During the last century in medicine, much progress was made in controlling infectious diseases. The associated human mortality has considerably gone down and nowadays most mortality is attributed to aging-related diseases (ARDs) that include heart disease, cerebrovascular disease, Alzheimer’s disease, and, as a major player, cancer.
The current generally accepted theory for ARDs is the Somatic Mutation Theory (SMT), with many pertinent somatic mutations being linked to the lifestyle of the individual. Mutations, and more generally, genomes are extensively investigated. Epigenetic studies can be considered a variation of this approach.

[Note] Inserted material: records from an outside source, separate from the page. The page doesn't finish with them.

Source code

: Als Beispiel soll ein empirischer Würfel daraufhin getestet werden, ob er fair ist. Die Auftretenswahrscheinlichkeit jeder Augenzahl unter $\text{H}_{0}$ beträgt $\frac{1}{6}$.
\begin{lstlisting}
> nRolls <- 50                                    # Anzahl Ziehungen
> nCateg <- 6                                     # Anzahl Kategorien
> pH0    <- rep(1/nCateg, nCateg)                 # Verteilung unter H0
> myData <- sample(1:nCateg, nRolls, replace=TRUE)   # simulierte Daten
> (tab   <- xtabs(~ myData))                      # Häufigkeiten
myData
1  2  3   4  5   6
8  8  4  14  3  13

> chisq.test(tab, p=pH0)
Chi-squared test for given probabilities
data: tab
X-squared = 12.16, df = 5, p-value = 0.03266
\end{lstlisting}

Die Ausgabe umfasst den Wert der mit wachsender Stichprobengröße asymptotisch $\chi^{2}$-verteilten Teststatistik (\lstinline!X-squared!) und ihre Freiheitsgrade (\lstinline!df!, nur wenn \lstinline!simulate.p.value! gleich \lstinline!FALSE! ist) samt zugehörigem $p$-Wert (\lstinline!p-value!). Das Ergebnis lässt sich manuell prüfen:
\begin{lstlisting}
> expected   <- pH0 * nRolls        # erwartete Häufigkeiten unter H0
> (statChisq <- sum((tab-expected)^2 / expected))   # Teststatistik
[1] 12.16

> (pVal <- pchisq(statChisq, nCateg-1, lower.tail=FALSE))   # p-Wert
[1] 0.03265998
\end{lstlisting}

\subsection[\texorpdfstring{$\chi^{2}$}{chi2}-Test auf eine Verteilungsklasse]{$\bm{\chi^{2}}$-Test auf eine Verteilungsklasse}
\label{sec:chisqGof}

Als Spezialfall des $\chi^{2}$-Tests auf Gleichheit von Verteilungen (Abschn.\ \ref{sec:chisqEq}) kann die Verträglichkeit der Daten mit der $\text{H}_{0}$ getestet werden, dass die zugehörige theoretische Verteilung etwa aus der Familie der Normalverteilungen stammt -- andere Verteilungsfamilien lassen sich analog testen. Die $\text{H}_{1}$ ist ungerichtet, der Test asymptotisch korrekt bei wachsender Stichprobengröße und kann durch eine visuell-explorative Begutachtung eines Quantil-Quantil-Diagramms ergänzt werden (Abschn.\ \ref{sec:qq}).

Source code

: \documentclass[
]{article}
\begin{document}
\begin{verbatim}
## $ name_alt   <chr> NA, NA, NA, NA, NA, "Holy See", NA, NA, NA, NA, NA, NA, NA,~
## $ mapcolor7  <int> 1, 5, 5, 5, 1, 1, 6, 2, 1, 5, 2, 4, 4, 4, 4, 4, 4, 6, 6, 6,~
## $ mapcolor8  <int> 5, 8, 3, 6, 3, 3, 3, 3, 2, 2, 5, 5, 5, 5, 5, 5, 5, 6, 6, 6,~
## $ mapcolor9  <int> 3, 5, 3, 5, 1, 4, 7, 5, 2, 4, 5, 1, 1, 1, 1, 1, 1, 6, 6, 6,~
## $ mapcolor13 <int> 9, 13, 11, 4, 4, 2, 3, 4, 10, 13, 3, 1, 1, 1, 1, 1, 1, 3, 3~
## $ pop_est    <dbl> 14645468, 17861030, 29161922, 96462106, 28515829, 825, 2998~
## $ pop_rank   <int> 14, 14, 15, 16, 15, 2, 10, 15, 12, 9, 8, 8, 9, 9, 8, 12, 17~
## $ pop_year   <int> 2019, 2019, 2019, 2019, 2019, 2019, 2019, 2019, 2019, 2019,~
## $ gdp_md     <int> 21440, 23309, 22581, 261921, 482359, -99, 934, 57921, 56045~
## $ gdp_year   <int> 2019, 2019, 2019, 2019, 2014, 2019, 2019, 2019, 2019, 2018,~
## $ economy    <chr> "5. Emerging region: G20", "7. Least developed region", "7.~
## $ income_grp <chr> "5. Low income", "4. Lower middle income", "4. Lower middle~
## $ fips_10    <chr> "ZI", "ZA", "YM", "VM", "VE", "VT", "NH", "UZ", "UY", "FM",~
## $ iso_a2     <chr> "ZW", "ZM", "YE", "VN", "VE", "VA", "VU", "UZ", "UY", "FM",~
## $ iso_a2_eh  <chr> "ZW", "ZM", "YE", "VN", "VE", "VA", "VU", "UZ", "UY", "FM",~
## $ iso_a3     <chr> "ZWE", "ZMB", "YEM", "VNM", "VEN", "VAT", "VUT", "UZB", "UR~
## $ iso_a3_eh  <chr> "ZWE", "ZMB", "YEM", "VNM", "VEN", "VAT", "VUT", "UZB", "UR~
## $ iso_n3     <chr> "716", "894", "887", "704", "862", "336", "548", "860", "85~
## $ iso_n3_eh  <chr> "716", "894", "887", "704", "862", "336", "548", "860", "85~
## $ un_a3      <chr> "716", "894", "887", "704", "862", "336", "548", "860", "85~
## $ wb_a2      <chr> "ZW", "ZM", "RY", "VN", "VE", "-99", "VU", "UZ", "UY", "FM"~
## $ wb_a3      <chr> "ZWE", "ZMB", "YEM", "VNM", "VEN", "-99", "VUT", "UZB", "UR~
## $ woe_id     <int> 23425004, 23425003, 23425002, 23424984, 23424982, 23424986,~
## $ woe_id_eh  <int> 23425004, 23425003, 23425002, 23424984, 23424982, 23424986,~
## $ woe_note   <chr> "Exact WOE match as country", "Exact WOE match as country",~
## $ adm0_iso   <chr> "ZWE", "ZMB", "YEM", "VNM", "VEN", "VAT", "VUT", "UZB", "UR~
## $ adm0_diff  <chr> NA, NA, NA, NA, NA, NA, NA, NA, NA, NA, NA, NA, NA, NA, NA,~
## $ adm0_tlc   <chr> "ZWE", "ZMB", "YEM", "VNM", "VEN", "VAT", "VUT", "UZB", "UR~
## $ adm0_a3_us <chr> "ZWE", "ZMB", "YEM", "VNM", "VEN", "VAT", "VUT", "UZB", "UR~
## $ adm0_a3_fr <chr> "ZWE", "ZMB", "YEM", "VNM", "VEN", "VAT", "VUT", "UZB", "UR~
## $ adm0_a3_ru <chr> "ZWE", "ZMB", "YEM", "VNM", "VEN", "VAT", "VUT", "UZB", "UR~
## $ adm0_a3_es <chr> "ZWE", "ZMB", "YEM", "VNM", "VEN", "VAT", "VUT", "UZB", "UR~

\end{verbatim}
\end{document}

The practical use of the genome-based investigations in new therapies has however been limited, as is especially well known for cancer. The numerous adverse genes found in Genome-Wide Association Studies seem to make general cures implausible and plausibly argue for approaches based on individual medicine, which, if feasible therapeutically, would be quite involved and expensive.
Several observations are hard to combine with the SMT. Differences in maximal lifetimes between animals suggest that aging is under genomic control. Moreover, ARDs show many mutual similarities, in particular, a key initiating role for inflammation, not only after infection but also after distortion of homeostasis. For cancer, the immune system can both stimulate and inhibit cancer. Moreover, aging and cancer are ubiquitous in most organs and, on a higher level, in most species as well, whereas one expects that during evolution selection would have removed aging and cancer.
These and other discrepancies and contradictions with the SMT were motivation to search for a new explanation for aging and cancer, and to formulate the Unified Cancer & Aging Adaptation (UCAA), presented in two studies: Cancer is an adaptation that selects in animals against energy dissipation (2017) and Aging is an adaptation that selects in animals against disruption of homeostasis (2018), both published in Medical Hypotheses. In the UCAA, aging and cancer, although obviously detrimental to the individual organism, give a benefit to the species.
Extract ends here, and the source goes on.